Imagine we want three BashOperator tasks to echo “hi”, “hey”, and “hello world”.

We can define all three tasks in a single Task Definition File, which we’ll call multi_greeing.yml. The name of the Task Definition File is arbitrary. Here are its contents:

operator: airflow.operators.bash.BashOperator
bash_command: echo $GREETING
multi_task_spec:
  say_hi:
    env:
      GREETING: hi
  say_hey:
    env:
      GREETING: hey
  say_hello_world:
    env:
      GREETING: hello
    bash_command: echo $GREETING world

The above Task Definition File will create three tasks: say_hi, say_hey, and say_hello_world. The tasks say_hi and say_hey both inherit the same bash_command, but have different env arguments. The say_hello_world task also contains its own env argument, but goes a step further as to define its own bash_command.

This multi_task_spec produces the following graph:

This powerful syntax allows you to keep your task definitions DRY. In this example, every task has a dedicated, unique env argument. In the case of say_hi and say_hey, they share a common bash_command. In the case of say_hello_world, it gets its own env and bash_command. Very flexible!

6.2 python_callable_partials

Similar to multi_task_spec, python_callable_partials allows you to generate multiple tasks in a single file, except instead of passing arguments to an operator, you pass arguments directly to a python_callable.

In the example Task Definition File below, we’ll create a few tasks to fetch the past year’s stock data from yfinance for three different stock symbols: AMZN, GOOG, and MSFT.

# ---
# python_callable: main
# python_callable_partials:
#   get_amzn:
#     symbol: AMZN
#   get_goog:
#     symbol: GOOG
#   get_msft:
#     symbol: MSFT
# ---

def main(symbol):
  from yfinance import Ticker

  stock = Ticker(symbol)
  history = stock.history(period='1y', interval='1d').reset_index()
  history["Symbol"] = symbol
  print(history.head())

The above Task Definition File will create three tasks: get_amzn, get_goog, and get_msft.

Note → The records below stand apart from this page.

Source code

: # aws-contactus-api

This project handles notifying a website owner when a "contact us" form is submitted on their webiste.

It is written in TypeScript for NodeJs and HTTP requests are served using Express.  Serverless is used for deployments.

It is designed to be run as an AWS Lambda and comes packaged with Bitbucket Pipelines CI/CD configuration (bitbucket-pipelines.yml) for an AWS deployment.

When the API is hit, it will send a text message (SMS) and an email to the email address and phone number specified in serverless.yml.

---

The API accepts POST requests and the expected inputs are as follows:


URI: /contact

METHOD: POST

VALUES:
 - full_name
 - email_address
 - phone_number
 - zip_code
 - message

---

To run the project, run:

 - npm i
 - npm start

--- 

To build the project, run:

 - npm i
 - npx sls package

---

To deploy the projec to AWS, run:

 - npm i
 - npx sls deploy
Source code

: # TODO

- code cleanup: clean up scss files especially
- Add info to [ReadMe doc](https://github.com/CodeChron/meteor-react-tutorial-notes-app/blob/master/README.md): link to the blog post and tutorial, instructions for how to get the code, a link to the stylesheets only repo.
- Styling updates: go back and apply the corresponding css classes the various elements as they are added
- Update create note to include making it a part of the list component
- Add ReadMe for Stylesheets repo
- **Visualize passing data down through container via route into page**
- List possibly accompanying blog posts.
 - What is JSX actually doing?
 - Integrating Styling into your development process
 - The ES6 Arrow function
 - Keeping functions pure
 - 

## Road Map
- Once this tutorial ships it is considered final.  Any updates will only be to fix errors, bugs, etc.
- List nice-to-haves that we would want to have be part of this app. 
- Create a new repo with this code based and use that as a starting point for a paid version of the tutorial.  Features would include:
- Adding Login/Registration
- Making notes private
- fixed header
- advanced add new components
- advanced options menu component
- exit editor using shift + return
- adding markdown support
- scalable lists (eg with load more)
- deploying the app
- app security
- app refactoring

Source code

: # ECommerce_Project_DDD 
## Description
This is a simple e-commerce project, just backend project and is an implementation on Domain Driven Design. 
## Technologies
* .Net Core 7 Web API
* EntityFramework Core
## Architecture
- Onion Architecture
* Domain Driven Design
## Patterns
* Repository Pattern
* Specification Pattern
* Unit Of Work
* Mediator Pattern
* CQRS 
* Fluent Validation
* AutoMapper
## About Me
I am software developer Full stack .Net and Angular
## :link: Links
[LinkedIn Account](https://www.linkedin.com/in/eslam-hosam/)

Each task will have its respective symbol passed to the the main function.

6.3 Mixing It Up

multi_task_spec and python_callable_partials are non-exclusive, so you can mix and match configuration as needed.

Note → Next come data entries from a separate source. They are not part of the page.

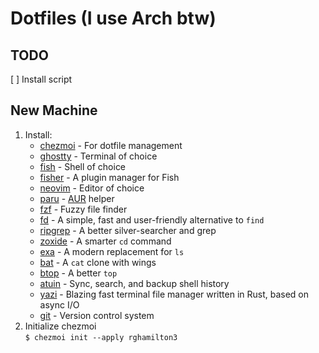 # Dotfiles (I use Arch btw)

## TODO

[ ] Install script

## New Machine

1. Install:
   - [chezmoi](https://www.chezmoi.io) - For dotfile management
   - [ghostty](https://ghostty.org) - Terminal of choice
   - [fish](https://www.fishshell.com) - Shell of choice
   - [fisher](https://zimfw.sh) - A plugin manager for Fish
   - [neovim](https://neovim.io) - Editor of choice
   - [paru](https://github.com/Morganamilo/paru) -
     [AUR](https://aur.archlinux.org/) helper
   - [fzf](https://github.com/junegunn/fzf) - Fuzzy file finder
   - [fd](https://github.com/sharkdp/fd) -
     A simple, fast and user-friendly alternative to `find`
   - [ripgrep](https://github.com/BurntSushi/ripgrep) -
     A better silver-searcher and grep
   - [zoxide](https://github.com/ajeetdsouza/zoxide) - A smarter `cd` command
   - [exa](https://eza.rocks) - A modern replacement for `ls`
   - [bat](https://github.com/sharkdp/bat) - A `cat` clone with wings
   - [btop](https://github.com/aristocratos/btop) - A better `top`
   - [atuin](https://atuin.sh/) - Sync, search, and backup shell history
   - [yazi](https://yazi-rs.github.io) -
     Blazing fast terminal file manager written in Rust, based on async I/O
   - [git](https://git-scm.com) - Version control system
2. Initialize chezmoi  
   `$ chezmoi init --apply rghamilton3`
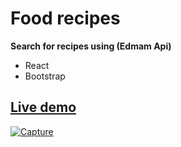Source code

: # Food recipes
**Search for recipes using (Edmam Api)**
  - React
  - Bootstrap
## [Live demo](https://kbadr1.github.io/Food-recipes/)

<a href="#">![Capture](https://user-images.githubusercontent.com/67501111/146661717-b8ea85e6-af68-4f6b-b7ff-9ef0f76fe6f0.PNG)</a>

Let’s build upon our yfinance example, and instead of using the default PythonOperator, let’s use the PythonVirtualenvOperator, and change the requirements for our get_amzn task.

# ---
# operator: airflow.operators.python.PythonVirtualenvOperator
# python_callable: main
# python_callable_partials:
#   get_amzn:
#     symbol: AMZN
#   get_goog:
#     symbol: GOOG
#   get_msft:
#     symbol: MSFT
# multi_task_spec:
#   get_amzn:
#     requirements:
#       - yfinance==0.1.96
# ---

def main(symbol):
  from yfinance import Ticker

  stock = Ticker(symbol)
  history = stock.history(period='1y', interval='1d').reset_index()
  history["Symbol"] = symbol
  print(history.head())

In the above example, we changed two things:

  • We are now explicitly using the PythonVirtualenvOperator via the operator entry.

  • Our get_amzn task also gets an entry in the multi_task_spec block, specifying a list of requirements just for our get_amzn task.

With both multi_task_spec and python_callable_partials working together, you can pretty much iterate over anything!